325 Views Asked by At

Note: The following question is a generalization of a question asked earlier today.


Given vectors ${\bf a}, {\bf b} \in \mathbb R^n$, can one solve the following minimization problem without using linear programming? If so, how?

$$\begin{array}{ll} \underset{x \in {\Bbb R}}{\text{minimize}} & \| x {\bf a} - {\bf b} \|_1 \end{array}$$

If ${\bf a} = {\bf 1}_n$, one can use the median. If ${\bf a} = \begin{bmatrix} 1 & 2 & \cdots & n\end{bmatrix}^\top$, Siong showed that one can also use the median. What can one do in the general case?

2

There are 2 best solutions below

1
On

I'm not sure if this counts as "without using linear programming", but it's at least relatively fast (it has runtime $O(n \log n)$).

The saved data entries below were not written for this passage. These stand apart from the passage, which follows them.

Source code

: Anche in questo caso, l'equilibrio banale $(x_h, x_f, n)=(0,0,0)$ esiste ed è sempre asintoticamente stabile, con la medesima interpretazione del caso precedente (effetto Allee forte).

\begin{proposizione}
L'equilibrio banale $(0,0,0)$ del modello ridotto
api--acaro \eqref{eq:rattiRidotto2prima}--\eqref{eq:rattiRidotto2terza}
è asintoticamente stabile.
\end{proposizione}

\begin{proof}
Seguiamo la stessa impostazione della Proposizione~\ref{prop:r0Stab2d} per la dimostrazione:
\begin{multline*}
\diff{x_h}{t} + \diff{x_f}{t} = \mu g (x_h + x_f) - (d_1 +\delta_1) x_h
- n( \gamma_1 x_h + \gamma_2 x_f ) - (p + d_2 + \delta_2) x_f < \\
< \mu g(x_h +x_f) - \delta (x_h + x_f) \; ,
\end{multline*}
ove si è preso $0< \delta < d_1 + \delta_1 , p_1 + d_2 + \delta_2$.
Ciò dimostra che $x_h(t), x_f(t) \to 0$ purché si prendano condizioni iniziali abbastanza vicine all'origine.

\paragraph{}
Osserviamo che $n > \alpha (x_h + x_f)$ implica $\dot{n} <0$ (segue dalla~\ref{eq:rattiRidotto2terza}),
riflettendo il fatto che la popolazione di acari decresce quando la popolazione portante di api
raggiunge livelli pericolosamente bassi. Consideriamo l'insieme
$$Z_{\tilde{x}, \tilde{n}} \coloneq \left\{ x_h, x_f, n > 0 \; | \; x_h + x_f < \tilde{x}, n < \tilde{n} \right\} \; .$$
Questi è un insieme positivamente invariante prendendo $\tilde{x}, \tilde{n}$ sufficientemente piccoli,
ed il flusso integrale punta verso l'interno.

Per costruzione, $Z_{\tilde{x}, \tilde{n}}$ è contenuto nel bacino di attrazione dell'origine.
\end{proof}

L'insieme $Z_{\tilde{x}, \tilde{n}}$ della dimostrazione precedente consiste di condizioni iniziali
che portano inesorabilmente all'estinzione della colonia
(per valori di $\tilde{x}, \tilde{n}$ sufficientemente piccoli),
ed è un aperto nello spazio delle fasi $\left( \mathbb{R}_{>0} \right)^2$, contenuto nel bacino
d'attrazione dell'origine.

Let $f$ be the objective function. Notice that $f(x)=\sum_{i=1}^n |a_i x - b_i|$ is piecewise linear, and also (non-strictly) convex, and so the slope of $f$ is a (non-strictly) increasing function. The minimum of $f$ will occur either on an interval where the slope is zero, or at a point where it switches from positive to negative. We can proceed as follows.

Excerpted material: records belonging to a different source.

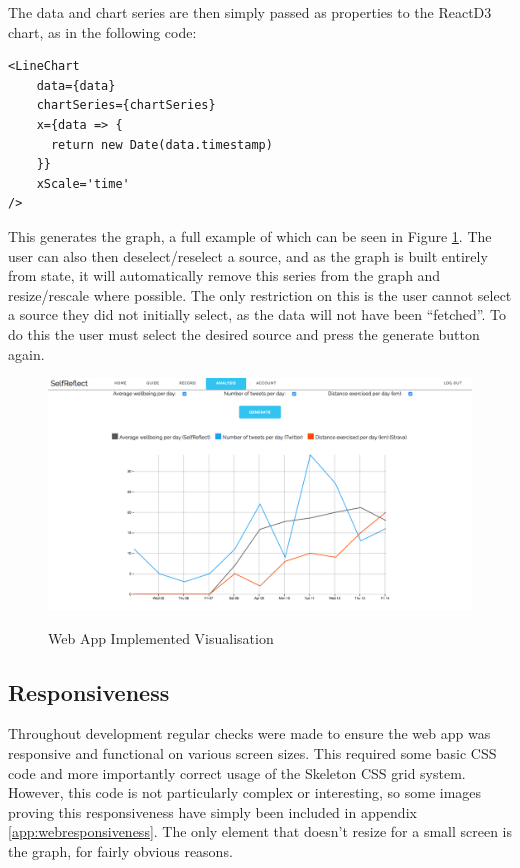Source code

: \documentclass[11pt,openright,a4paper]{report}
\begin{document}
The data and chart series are then simply passed as properties to the ReactD3 chart, as in the following code:
\begin{lstlisting}
<LineChart
    data={data}
    chartSeries={chartSeries}
    x={data => {
      return new Date(data.timestamp)
    }}
    xScale='time'
/>
\end{lstlisting}

This generates the graph, a full example of which can be seen in Figure \ref{fig:webanalysisgraph}. The user can also then deselect/reselect a source, and as the graph is built entirely from state, it will automatically remove this series from the graph and resize/rescale where possible. The only restriction on this is the user cannot select a source they did not initially select, as the data will not have been \enquote{fetched}. To do this the user must select the desired source and press the generate button again.

\begin{figure}[ht]
\centering
\caption{Web App Implemented Visualisation}
\includegraphics[width=\textwidth]{i/webanalysisgraph.png}
\label{fig:webanalysisgraph}
\end{figure}

\subsection{Responsiveness}
Throughout development regular checks were made to ensure the web app was responsive and functional on various screen sizes. This required some basic CSS code and more importantly correct usage of the Skeleton CSS grid system. However, this code is not particularly complex or interesting, so some images proving this responsiveness have simply been included in appendix \ref{app:webresponsiveness}. The only element that doesn't resize for a small screen is the graph, for fairly obvious reasons.
\end{document}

  1. Compute all the points of nonlinearity $b_i/a_i$ ($O(n)$) and sort them ($O(n \log n)$). Call the sorted values $x_1,x_2\dots,x_n$.

  2. Let $k=\left\lfloor\frac{n}{2}\right\rfloor$ and compute the slope of $f$ on the interval of linearity $[x_k,x_{k+1}]$ ($O(n)$). If this slope is positive, we're to the right of the minimum; if it's negative, we're to the left of the minimum.

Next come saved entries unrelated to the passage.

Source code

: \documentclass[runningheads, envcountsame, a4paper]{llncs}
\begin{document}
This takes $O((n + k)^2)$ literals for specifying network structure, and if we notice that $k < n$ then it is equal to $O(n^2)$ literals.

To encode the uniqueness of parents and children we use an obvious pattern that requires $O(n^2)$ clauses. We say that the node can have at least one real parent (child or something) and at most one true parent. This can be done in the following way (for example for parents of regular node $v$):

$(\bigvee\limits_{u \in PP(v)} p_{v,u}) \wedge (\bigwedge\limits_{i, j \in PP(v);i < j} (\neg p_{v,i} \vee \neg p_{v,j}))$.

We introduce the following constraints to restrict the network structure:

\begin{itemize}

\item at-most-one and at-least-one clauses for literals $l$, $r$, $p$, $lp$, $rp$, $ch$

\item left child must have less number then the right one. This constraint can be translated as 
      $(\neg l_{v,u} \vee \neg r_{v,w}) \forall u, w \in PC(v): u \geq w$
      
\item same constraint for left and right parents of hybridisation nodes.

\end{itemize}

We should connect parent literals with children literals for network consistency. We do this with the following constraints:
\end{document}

  3. Perform a binary search, doing step 2) $\log n$ more times with different values of $k$ ($O(n\log n)$). Eventually you will find some $x_\ell$ such that either $f$ has slope zero on $[x_\ell,x_{\ell+1}]$, or the slope is negative on $[x_{\ell-1},x_\ell]$ but positive on $[x_\ell,x_{\ell+1}]$. Then $f(x_\ell)$ is your minimum value.

If you walked through adjacent values of $x_k$ instead of doing a binary search, you would essentially be minimizing $f$ via the simplex method, which is why I'm not totally sure this isn't linear programming. But it does seem like the binary search essentially exploits the one-dimensionality of the problem.

7
On

EDIT: Here are two methods.

Your function is always convex, proper, and continuous (hence lower-semicontinuous). Under mild conditions on your problem -- e.g. when $a\neq\mathbf{0}$ -- your function is coercive which guarantees existence of a minimizer (also if $a=\mathbf{0}$ then the problem is trivial and every number is a minimizer). Since we are now qualified to find a minimizer, let us proceed.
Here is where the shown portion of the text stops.